THE PROBLEM:
Search the material below for the word "using". Copy every line where it is found.

INPUT DATA:
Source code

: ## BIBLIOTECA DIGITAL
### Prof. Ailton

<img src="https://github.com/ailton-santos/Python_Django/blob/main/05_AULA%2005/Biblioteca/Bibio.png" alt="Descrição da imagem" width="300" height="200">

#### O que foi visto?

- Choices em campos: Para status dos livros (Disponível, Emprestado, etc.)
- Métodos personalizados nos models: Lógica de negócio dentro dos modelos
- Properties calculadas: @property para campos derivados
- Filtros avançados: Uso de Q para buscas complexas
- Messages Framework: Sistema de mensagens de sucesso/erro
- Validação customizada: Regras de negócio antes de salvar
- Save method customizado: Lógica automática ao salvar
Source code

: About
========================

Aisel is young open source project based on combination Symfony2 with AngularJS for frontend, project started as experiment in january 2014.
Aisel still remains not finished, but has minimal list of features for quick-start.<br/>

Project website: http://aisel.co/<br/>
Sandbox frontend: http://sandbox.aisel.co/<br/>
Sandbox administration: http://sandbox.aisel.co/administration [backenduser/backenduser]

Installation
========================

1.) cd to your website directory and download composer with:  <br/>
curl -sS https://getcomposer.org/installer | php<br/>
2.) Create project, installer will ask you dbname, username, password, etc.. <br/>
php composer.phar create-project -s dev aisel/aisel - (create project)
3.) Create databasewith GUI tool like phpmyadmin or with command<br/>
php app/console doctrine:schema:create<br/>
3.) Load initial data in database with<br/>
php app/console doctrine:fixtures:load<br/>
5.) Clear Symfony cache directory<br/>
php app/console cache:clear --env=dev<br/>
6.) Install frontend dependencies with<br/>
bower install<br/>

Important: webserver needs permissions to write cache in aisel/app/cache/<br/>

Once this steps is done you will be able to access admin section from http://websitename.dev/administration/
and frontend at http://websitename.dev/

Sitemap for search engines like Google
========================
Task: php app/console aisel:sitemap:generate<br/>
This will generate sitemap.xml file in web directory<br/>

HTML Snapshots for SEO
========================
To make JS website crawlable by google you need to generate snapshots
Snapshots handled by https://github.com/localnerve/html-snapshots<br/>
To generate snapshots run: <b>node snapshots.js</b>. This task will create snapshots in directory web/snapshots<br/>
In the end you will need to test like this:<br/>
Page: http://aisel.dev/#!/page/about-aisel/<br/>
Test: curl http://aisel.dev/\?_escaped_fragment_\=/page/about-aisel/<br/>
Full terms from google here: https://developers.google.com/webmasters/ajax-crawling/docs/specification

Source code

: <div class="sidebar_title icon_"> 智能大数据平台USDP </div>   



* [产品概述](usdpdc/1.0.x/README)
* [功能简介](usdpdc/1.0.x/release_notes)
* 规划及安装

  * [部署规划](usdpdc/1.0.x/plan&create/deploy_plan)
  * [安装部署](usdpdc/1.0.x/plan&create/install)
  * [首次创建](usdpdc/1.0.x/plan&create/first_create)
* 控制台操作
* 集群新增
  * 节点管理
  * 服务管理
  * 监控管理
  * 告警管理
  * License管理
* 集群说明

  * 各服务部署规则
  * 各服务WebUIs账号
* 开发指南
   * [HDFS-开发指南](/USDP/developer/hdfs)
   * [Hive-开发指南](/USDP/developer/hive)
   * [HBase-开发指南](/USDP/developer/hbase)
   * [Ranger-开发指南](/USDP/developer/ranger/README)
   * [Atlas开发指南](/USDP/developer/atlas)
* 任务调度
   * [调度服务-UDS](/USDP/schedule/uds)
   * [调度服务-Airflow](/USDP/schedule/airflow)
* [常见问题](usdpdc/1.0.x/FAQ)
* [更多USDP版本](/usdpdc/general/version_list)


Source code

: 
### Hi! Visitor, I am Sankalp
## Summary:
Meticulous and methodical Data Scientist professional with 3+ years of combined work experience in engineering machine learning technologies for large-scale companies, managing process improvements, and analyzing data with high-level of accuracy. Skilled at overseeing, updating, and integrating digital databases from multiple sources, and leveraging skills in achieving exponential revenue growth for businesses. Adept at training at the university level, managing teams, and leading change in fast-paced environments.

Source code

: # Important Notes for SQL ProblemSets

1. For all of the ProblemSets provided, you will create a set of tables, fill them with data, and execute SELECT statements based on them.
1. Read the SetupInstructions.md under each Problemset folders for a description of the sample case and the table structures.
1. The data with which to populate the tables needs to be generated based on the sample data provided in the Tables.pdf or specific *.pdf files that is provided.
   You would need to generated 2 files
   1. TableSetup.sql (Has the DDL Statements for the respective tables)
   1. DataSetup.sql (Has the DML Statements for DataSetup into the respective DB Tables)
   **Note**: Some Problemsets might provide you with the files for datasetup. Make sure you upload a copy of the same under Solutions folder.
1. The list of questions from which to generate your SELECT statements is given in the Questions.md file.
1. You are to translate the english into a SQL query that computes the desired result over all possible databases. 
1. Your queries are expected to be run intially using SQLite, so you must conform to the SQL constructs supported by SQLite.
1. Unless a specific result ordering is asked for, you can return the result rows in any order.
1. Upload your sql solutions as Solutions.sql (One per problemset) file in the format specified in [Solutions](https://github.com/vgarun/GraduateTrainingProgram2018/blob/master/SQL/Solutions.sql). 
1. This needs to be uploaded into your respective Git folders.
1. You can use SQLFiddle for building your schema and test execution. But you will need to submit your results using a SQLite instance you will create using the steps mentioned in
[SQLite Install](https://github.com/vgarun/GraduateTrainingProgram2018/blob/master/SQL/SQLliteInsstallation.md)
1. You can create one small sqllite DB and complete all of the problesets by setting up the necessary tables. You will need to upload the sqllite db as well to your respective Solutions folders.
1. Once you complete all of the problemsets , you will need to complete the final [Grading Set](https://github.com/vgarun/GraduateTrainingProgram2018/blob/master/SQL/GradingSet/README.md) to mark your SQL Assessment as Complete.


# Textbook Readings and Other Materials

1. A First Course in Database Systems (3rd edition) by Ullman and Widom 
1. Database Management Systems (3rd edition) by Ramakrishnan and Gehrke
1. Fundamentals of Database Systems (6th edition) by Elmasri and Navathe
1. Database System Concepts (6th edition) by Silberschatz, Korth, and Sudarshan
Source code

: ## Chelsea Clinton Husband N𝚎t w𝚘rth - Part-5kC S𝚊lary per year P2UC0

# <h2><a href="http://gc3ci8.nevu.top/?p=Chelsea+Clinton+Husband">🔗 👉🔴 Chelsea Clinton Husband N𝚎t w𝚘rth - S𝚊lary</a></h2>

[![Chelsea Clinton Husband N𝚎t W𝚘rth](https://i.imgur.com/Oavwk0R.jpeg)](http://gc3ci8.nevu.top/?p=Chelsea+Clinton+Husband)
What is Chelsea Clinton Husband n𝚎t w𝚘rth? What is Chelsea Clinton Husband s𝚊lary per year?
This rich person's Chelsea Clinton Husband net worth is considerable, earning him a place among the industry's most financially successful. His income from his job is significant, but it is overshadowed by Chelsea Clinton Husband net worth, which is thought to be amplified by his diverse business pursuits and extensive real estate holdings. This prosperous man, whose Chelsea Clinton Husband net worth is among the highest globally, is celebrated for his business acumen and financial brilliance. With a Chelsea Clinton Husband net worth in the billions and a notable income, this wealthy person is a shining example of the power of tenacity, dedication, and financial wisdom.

RESPONSE AREA:
1. Your queries are expected to be run intially using SQLite, so you must conform to the SQL constructs supported by SQLite.
1. You can use SQLFiddle for building your schema and test execution. But you will need to submit your results using a SQLite instance you will create using the steps mentioned in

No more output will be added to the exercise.